═══ Task data ═══

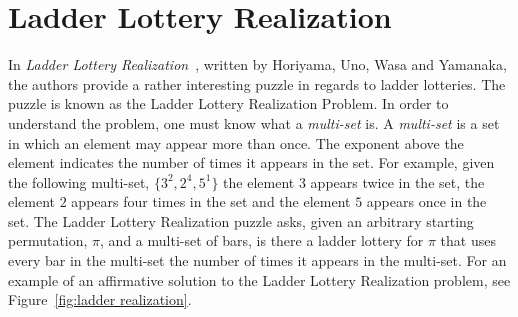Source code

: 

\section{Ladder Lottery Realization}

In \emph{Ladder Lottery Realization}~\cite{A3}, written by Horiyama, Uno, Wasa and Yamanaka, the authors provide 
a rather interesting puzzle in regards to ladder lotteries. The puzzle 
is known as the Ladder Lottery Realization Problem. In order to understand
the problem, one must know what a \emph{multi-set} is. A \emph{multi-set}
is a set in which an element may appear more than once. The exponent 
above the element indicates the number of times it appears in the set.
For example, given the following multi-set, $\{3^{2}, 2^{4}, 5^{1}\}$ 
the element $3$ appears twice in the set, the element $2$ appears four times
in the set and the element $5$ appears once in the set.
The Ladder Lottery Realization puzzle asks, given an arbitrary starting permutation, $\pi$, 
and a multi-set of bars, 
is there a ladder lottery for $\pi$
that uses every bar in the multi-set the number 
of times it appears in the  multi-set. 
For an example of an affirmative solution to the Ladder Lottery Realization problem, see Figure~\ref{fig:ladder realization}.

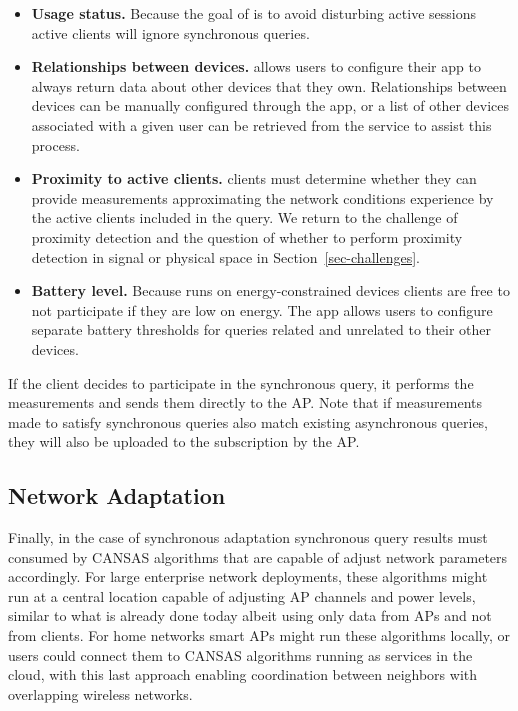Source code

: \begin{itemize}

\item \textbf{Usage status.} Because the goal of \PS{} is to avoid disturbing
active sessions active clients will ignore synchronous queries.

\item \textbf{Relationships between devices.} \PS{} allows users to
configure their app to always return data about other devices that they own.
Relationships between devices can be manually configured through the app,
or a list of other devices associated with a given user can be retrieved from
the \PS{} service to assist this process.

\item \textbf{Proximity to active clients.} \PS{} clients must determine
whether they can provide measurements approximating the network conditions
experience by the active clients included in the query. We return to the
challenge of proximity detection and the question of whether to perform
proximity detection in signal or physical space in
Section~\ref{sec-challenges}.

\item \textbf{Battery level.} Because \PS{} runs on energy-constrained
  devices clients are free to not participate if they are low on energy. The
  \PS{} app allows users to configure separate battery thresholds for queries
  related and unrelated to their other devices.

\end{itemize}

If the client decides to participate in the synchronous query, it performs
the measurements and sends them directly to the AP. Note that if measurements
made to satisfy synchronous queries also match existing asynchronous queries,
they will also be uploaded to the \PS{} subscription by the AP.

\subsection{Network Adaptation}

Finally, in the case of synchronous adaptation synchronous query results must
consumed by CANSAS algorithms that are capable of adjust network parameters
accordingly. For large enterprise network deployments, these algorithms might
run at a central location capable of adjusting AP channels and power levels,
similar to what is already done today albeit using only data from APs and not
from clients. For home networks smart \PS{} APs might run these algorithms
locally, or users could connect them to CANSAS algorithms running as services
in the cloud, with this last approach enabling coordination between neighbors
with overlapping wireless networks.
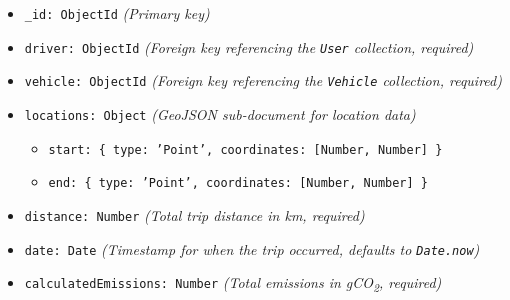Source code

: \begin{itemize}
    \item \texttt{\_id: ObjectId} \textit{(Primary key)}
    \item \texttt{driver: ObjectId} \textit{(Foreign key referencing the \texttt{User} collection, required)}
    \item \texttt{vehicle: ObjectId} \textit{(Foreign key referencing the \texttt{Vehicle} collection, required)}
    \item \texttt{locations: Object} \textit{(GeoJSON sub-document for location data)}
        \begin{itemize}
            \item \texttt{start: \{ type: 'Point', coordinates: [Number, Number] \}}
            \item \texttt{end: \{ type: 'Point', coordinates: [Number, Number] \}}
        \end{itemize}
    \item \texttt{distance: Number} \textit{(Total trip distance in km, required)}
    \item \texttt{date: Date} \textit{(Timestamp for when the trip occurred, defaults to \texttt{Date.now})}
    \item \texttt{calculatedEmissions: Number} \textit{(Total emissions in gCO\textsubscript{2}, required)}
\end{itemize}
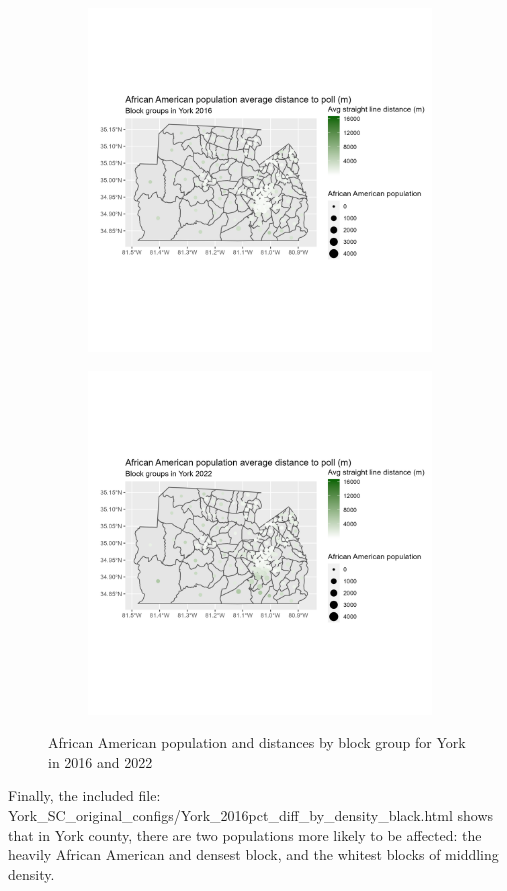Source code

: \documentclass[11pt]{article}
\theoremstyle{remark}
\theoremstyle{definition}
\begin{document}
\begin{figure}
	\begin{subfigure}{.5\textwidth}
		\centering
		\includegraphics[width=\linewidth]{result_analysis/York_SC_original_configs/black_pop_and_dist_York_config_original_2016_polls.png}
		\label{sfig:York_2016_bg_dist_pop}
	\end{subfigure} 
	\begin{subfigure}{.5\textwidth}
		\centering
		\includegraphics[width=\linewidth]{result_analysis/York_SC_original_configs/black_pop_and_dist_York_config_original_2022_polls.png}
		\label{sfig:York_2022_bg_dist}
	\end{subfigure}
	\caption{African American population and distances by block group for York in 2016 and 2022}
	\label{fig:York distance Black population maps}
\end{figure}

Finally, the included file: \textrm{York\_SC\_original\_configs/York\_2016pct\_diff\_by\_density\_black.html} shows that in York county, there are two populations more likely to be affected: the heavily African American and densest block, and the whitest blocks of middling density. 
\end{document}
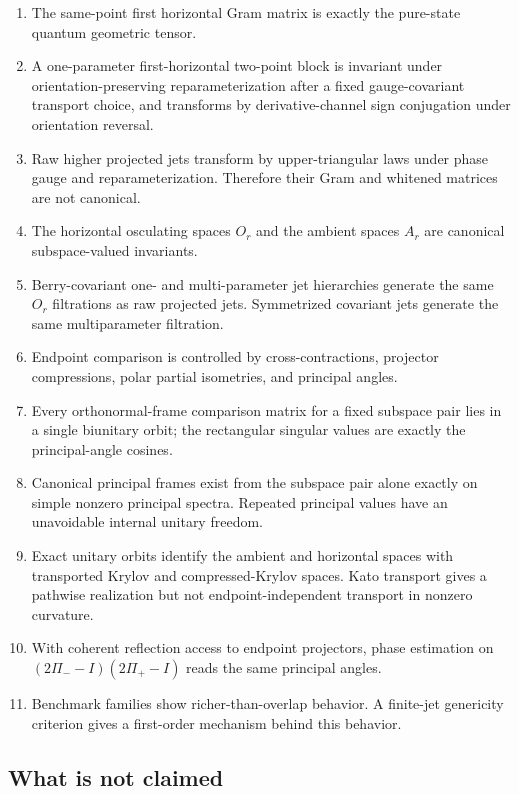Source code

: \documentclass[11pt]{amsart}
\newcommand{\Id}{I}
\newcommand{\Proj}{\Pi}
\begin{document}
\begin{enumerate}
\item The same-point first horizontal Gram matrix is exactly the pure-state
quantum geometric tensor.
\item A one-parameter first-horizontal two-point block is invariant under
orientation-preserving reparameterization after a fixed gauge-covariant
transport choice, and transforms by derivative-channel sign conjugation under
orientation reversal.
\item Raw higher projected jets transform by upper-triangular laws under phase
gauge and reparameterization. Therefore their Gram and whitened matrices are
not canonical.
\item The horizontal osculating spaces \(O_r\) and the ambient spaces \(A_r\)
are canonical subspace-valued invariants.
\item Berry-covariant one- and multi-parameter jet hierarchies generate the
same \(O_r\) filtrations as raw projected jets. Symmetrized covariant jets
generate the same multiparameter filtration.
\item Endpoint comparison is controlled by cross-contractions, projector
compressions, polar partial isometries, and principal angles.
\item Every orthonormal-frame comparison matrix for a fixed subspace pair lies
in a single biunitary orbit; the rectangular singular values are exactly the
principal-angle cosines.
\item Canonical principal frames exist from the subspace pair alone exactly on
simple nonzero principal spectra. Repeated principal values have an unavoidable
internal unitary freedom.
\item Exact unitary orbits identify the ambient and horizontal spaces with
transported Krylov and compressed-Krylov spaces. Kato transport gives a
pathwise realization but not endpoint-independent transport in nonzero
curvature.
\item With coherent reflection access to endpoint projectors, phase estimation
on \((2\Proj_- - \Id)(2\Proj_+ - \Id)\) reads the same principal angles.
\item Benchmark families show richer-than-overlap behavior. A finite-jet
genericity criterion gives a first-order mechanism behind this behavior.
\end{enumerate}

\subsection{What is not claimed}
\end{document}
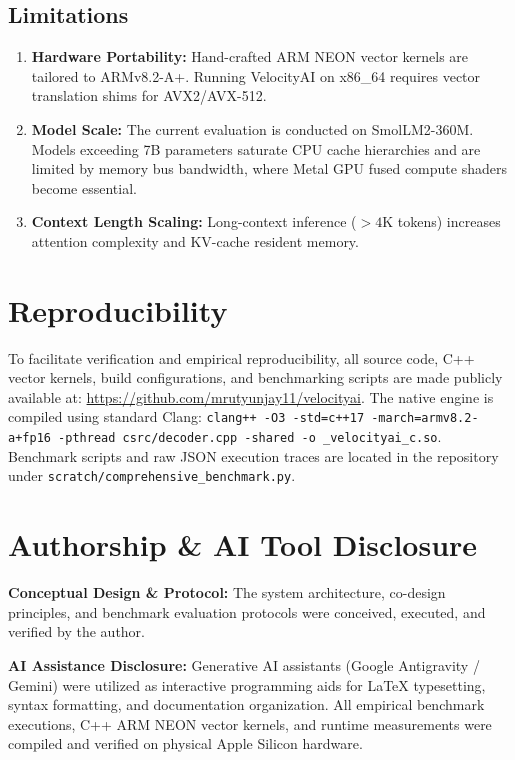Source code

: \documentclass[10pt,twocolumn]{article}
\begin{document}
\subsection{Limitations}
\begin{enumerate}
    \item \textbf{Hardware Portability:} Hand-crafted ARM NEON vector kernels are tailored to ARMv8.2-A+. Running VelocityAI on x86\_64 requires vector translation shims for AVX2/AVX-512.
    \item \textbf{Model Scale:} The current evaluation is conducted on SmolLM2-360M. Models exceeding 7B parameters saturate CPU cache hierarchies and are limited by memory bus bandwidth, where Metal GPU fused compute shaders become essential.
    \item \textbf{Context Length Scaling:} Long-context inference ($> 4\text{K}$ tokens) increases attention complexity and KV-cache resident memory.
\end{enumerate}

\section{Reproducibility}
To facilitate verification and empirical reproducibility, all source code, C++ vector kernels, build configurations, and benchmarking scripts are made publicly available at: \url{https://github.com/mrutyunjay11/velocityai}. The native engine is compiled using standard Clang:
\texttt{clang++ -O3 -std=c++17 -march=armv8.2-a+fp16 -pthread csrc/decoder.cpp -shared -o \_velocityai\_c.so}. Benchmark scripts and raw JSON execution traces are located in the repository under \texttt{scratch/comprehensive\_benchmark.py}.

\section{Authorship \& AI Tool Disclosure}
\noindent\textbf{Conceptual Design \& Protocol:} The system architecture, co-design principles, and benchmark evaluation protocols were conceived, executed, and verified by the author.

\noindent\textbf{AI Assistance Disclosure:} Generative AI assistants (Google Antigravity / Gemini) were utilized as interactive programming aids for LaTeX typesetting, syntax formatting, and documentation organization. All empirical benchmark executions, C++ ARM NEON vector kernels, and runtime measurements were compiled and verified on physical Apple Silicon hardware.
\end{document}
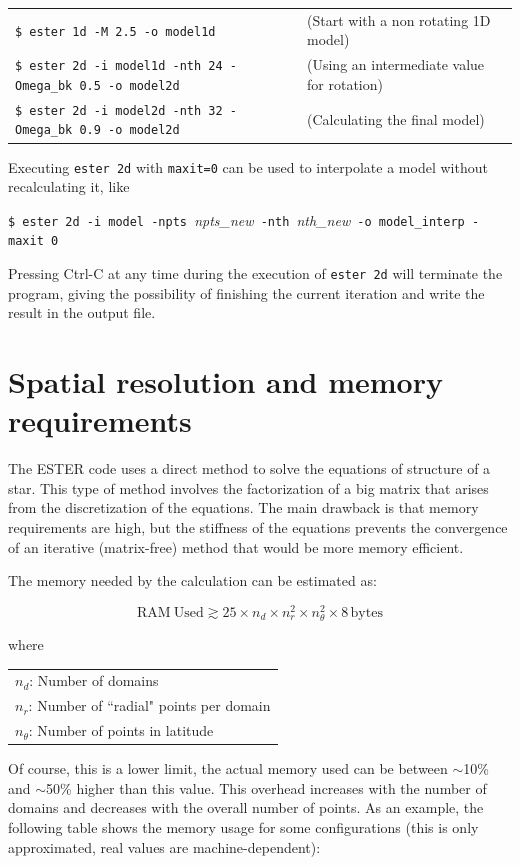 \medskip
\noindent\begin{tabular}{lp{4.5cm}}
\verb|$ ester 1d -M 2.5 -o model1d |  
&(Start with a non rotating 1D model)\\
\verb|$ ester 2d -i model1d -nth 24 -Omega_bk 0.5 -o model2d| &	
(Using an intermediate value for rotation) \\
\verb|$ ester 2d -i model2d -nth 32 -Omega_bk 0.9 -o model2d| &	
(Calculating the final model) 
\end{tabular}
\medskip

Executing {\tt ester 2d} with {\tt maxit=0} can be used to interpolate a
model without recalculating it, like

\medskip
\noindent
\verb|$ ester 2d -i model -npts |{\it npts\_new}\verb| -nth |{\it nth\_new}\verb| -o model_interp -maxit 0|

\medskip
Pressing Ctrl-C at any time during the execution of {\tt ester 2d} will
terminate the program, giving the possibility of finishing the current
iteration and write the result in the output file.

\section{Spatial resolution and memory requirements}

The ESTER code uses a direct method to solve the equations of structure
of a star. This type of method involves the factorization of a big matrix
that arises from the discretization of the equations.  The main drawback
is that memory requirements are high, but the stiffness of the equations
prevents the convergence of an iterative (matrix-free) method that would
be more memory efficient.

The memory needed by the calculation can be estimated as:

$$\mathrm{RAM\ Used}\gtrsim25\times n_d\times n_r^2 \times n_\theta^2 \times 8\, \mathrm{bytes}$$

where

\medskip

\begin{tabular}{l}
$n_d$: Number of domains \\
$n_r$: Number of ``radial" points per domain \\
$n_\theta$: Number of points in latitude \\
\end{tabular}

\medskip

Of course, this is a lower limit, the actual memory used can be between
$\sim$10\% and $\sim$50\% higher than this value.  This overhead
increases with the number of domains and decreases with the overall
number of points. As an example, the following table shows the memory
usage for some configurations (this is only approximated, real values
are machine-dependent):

═══

# Exercise instructions:
Reproduce, with no other lines, the run of lines that begins with the one containing "usage for some" and ends with the last line of the material.

# Result:
usage for some configurations (this is only approximated, real values
are machine-dependent):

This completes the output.